For this hypothetical relational database application, I now see a Department Table, with at least one field for "DepartmentName".

I also see an Employee table, with fields for employee First, Middle and Last Names and HireDate. As noted, those four attributes are essentially immutable and, therefore, qualify to be attached to the Employee in that table.

However, "Current Role" is not an immutable attribute of an employee. Partly for that reason and partly because of decision about the purpose of the relational database application, it becomes a candidate for another table entirely: EmployeeRoleHistory. I like to call such tables "History" tables.

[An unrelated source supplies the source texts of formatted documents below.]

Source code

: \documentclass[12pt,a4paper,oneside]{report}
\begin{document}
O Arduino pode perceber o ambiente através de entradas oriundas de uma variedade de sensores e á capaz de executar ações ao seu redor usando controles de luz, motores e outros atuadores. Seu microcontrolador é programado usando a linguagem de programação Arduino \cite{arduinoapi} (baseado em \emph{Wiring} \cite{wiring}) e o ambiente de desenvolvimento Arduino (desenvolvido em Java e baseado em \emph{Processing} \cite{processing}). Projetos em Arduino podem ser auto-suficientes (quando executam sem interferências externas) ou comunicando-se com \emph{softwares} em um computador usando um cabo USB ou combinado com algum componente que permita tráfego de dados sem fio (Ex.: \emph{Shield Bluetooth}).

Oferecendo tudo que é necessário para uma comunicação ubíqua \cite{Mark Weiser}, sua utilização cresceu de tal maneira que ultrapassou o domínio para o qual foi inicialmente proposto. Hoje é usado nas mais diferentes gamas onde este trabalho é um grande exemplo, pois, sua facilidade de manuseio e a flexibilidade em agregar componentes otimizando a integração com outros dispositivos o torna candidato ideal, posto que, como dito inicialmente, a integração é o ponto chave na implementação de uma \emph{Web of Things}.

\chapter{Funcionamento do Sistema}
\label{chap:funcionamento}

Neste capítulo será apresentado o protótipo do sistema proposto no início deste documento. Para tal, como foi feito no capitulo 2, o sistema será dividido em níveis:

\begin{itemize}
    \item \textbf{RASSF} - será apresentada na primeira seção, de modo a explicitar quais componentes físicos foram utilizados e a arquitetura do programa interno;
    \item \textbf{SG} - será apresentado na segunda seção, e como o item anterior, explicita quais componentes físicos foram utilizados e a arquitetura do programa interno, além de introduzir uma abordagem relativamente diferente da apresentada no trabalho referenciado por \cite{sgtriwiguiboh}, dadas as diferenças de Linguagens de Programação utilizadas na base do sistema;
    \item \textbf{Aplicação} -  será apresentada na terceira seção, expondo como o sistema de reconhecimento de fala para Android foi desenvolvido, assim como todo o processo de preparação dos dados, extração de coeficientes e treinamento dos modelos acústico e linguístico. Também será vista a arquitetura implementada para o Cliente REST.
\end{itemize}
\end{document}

For now, we can sum up by identifying three X and Y rhetorical structures and their implications in designing a relational database application.

X is one kind of Y.
  • These are implemented as tables (Y) and fields (X) in those tables to hold the names of those kinds of things. 
X is an immutable attribute of Y.
  •  These are also implemented as tables (Y) and fields (X) in those tables to hold the domain of possible values of the attribute.
X is a current role held by Y.
  • These can be implemented as tables (Y) and fields (X) in those tables if, and only if, the CURRENT role is the only role of importance.
  • If the HISTORY of roles is important, these must be implemented as two tables (Y1 for Employee and Y2 for Role) in order to link up the role (X2) and the holder of that role (X1).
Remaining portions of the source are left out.